My understanding of UI Automation
UI Automation means more to get a test result
UI Automation development is an important, unique, and effective bug finding process
UI Automation execution covers test hole which normal test cannot cover
Section 1: UI Automation means more to get a test result
UI Automation is an interesting topic. Before discussing the complexity, benefits, coverage, test holes, maintenances costs and other controversial factors involved in UI Automation, the meaning when a tester can create a successful UIAutomation case is somewhat different.
How UI Automation works? How the textbox gets filled, button gets clicked and window gets opened and closed automatically. It seems quite a magic but a successful UIAutomation is not limited on just making it work. Successful UIAutomation means at least but not limited:
1. Stable. A succeed case should always succeed no matter it executes in a powerful x64 machine, or a slow x86 VM. It should give the same result when the initial window position changes. It can test localized build.
2. Performant. UIAutomation should runs faster than manual execution because it is controlled by machine! It is very bad if the test sleeps for a specified time between each UI operation.
3. Flexible. The input and expected output should be configurable. If the test executes against large input, it should still generate the same pass/fail result. The execution time should be liner.
Given a Visual Studio 2008, how can you create such an UI Automation case to open notepad, type ABC, click file -> save menu, and type a filename in the dialog?
If you do not know Windows Message quite well, the most direct way is to use SendInput to simulate keyboard/mouse input. It works but the problem is:
1. You have to calculate the Window position.
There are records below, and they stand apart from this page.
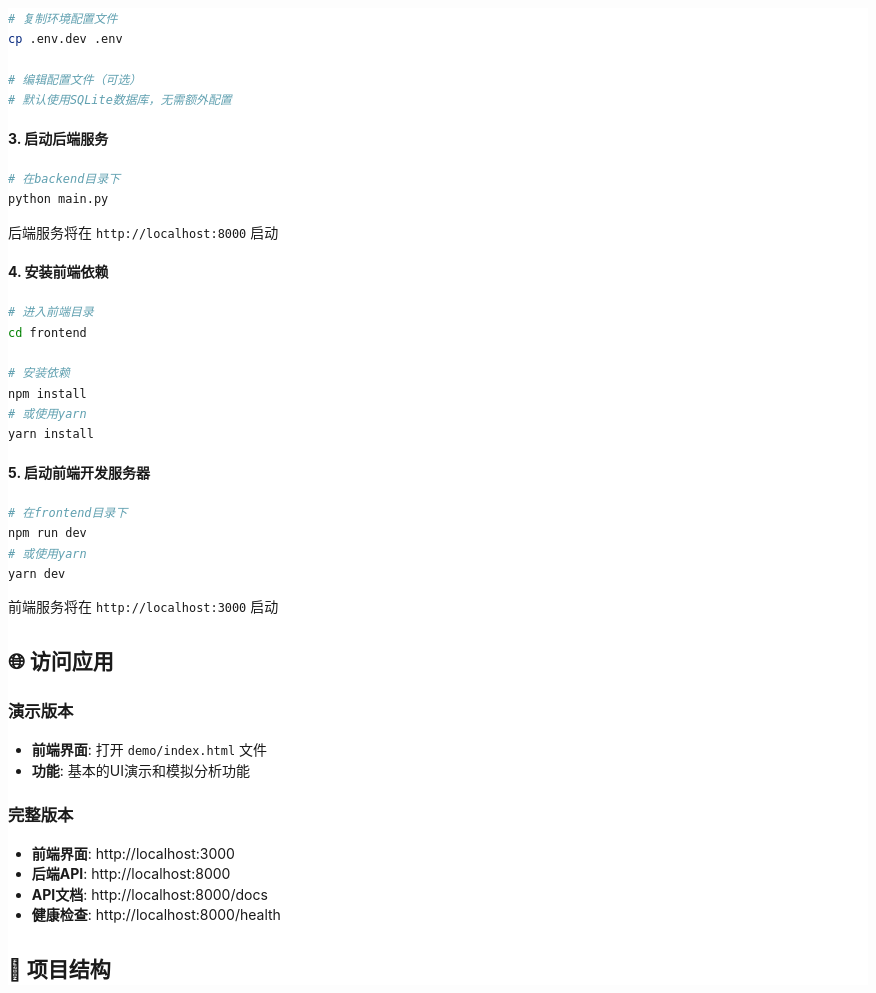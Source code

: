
 ```bash
# 复制环境配置文件
cp .env.dev .env

# 编辑配置文件（可选）
# 默认使用SQLite数据库，无需额外配置
```

#### 3. 启动后端服务

```bash
# 在backend目录下
python main.py
```

后端服务将在 `http://localhost:8000` 启动

#### 4. 安装前端依赖

```bash
# 进入前端目录
cd frontend

# 安装依赖
npm install
# 或使用yarn
yarn install
```

#### 5. 启动前端开发服务器

```bash
# 在frontend目录下
npm run dev
# 或使用yarn
yarn dev
```

前端服务将在 `http://localhost:3000` 启动

## 🌐 访问应用

### 演示版本
- **前端界面**: 打开 `demo/index.html` 文件
- **功能**: 基本的UI演示和模拟分析功能

### 完整版本
- **前端界面**: http://localhost:3000
- **后端API**: http://localhost:8000
- **API文档**: http://localhost:8000/docs
- **健康检查**: http://localhost:8000/health

## 📁 项目结构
The initial window position changes and different resolution/DPI settings will be a nightmare.
2. You have to Sleep between each SendInput. For notepad, there is a timeframe between clicking File menu item and showing the sub menu. If test case does not wait, the clicking on save menu may be missed.
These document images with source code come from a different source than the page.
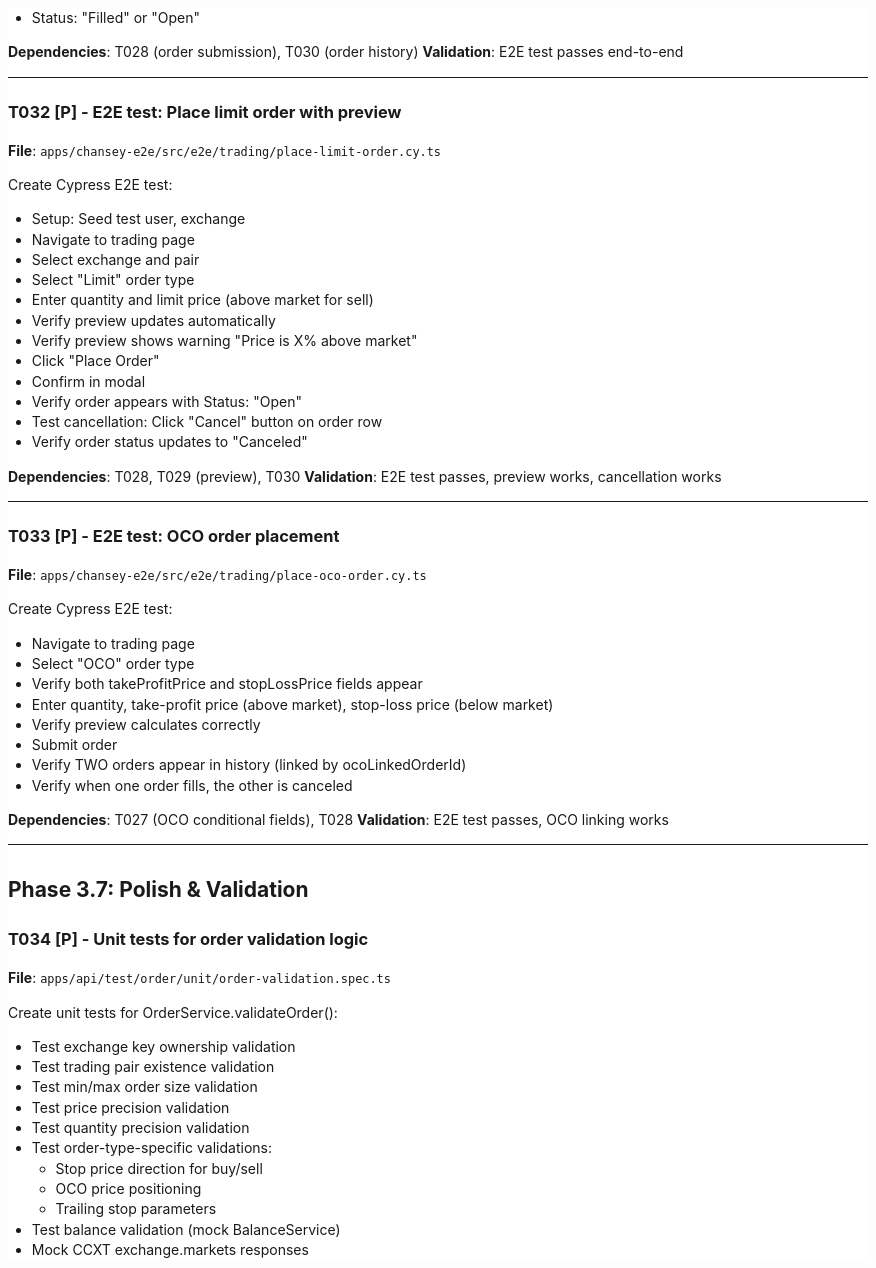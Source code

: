   - Status: "Filled" or "Open"

**Dependencies**: T028 (order submission), T030 (order history)
**Validation**: E2E test passes end-to-end

---

### T032 [P] - E2E test: Place limit order with preview
**File**: `apps/chansey-e2e/src/e2e/trading/place-limit-order.cy.ts`

Create Cypress E2E test:
- Setup: Seed test user, exchange
- Navigate to trading page
- Select exchange and pair
- Select "Limit" order type
- Enter quantity and limit price (above market for sell)
- Verify preview updates automatically
- Verify preview shows warning "Price is X% above market"
- Click "Place Order"
- Confirm in modal
- Verify order appears with Status: "Open"
- Test cancellation: Click "Cancel" button on order row
- Verify order status updates to "Canceled"

**Dependencies**: T028, T029 (preview), T030
**Validation**: E2E test passes, preview works, cancellation works

---

### T033 [P] - E2E test: OCO order placement
**File**: `apps/chansey-e2e/src/e2e/trading/place-oco-order.cy.ts`

Create Cypress E2E test:
- Navigate to trading page
- Select "OCO" order type
- Verify both takeProfitPrice and stopLossPrice fields appear
- Enter quantity, take-profit price (above market), stop-loss price (below market)
- Verify preview calculates correctly
- Submit order
- Verify TWO orders appear in history (linked by ocoLinkedOrderId)
- Verify when one order fills, the other is canceled

**Dependencies**: T027 (OCO conditional fields), T028
**Validation**: E2E test passes, OCO linking works

---

## Phase 3.7: Polish & Validation

### T034 [P] - Unit tests for order validation logic
**File**: `apps/api/test/order/unit/order-validation.spec.ts`

Create unit tests for OrderService.validateOrder():
- Test exchange key ownership validation
- Test trading pair existence validation
- Test min/max order size validation
- Test price precision validation
- Test quantity precision validation
- Test order-type-specific validations:
  - Stop price direction for buy/sell
  - OCO price positioning
  - Trailing stop parameters
- Test balance validation (mock BalanceService)
- Mock CCXT exchange.markets responses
Window Message is a silver bullet? It works for most of the time, but the new problem is more difficult to solve:
1. If the target application is .NET WinForm, the HWND tree may change at runtime. If you hide a tree control, and show it, the Win32 HWND for the tree control is likely to change. WinForm also creates some transparent HWND child which may break the Automation.
2. There are a lot of traps to work with Windows Message. Suppose you want to set focus on the textbox of the target application, just calling SetFocus and passing the textbox HWND? No, please read:
"The SetFocus function sets the keyboard focus to the specified window. The window must be attached to the calling thread's message queue."
3. The SendMessage API returns only when the target application finishes the handling. However, it does not solve the sync issue between tester app and testee app completely.
4. What if the target application is WPF based??????!!!!!!
Let me stop showing how difficult it is. (It is indeed very difficult). Microsoft combines SendInput, Windows Message and the Accessibility support for UI element to create internal UI Automation tests.
For who do not know Accessibility support, please check:
Generally speaking, UIAutomation is just an inter-process communication. Like every other normal application, inter-process means:
1. How and where the communication happens? Windows Message, Socket, RPC, Named Pipe, Memory mapping file, WCF or even DLL Injection? (I will talk WCF and DLL Injection for UIAutomation)
2. Synchronization. How the test client knows a UI instruction finishes on target side, so that it can send the next instruction? How the test client distinguishes an initialization window and an initialized window so that it will block the button clicking before the button gets visible?
I can talk more on details later. This is how our UI Automation Framework makes it (at least but not limited):
1. Most of the UI Automation is DCOM invocation. UI element exposes IAccessible COM interface. WPF UI element also supports it. Check the following for more info:
2. SendInput, Windows Message and notification are widely used for special cases.
3. Window Hook and WinEvents are used to detect UI status change
4. WM_NULL, probing processor usage and thread condition of target application are used for synchronization.
Even with the support of UI Automation Framework, creating good UI Automation case is still a skillful task. You need to know where to use raw device input API and where to leverage the COM invocation API. How you pickup the correct synchronization mechanism? How to probe the target UI element effectively, using index, ID, or name? Starting from the root desktop Window or from a parent window? What if the target application shows MessageBox whose parent is desktop not the application main window? What if the target application uses async way to creates dynamic UI?
If you can design a scalable web application, it means you know programming language, threading locks, HTTP protocol, and probably database very well. If you can design a good UI Automation case, the meaning is not limited to the test result you can get. It means:
1. You know programming well, .NET Framework, multiple threading, C#...
2. You know Windows mechanism (Win32) well
3. You probably know how COM/DCOM works. There is no mystery for you any more.
4. You know how application fails and you know debugging well. (Debugging UI Automation is quite difficult than debugging your own EXE, and I promise the Automation will fail again and again before you know how to work it out)
5. At last, you know your test target well. Well, I will cover this in coming topics.
When the testers are armed with above skill sets, it will be quite easy to break other’s application. And it will be a solid tech base for them to develop other skills. When you know how to make your UI Automation work, you know how a typical developer works with code, how often the assumpations are incorrectly made, and why application fails so that you know how to break it.
If you know WPF Snoop, you see how DLL Injection can work for UI Automation. In prototype stage of my current project, I tried to create a new Automation Engine combing with DllInject and WCF. I inject a DLL into WFP application, and the DLL hosts a WCF server inside that. It opens a door for me to execute arbitrary code on target process. Then I can use WPF TreeWalker and reflection to do what ever I want.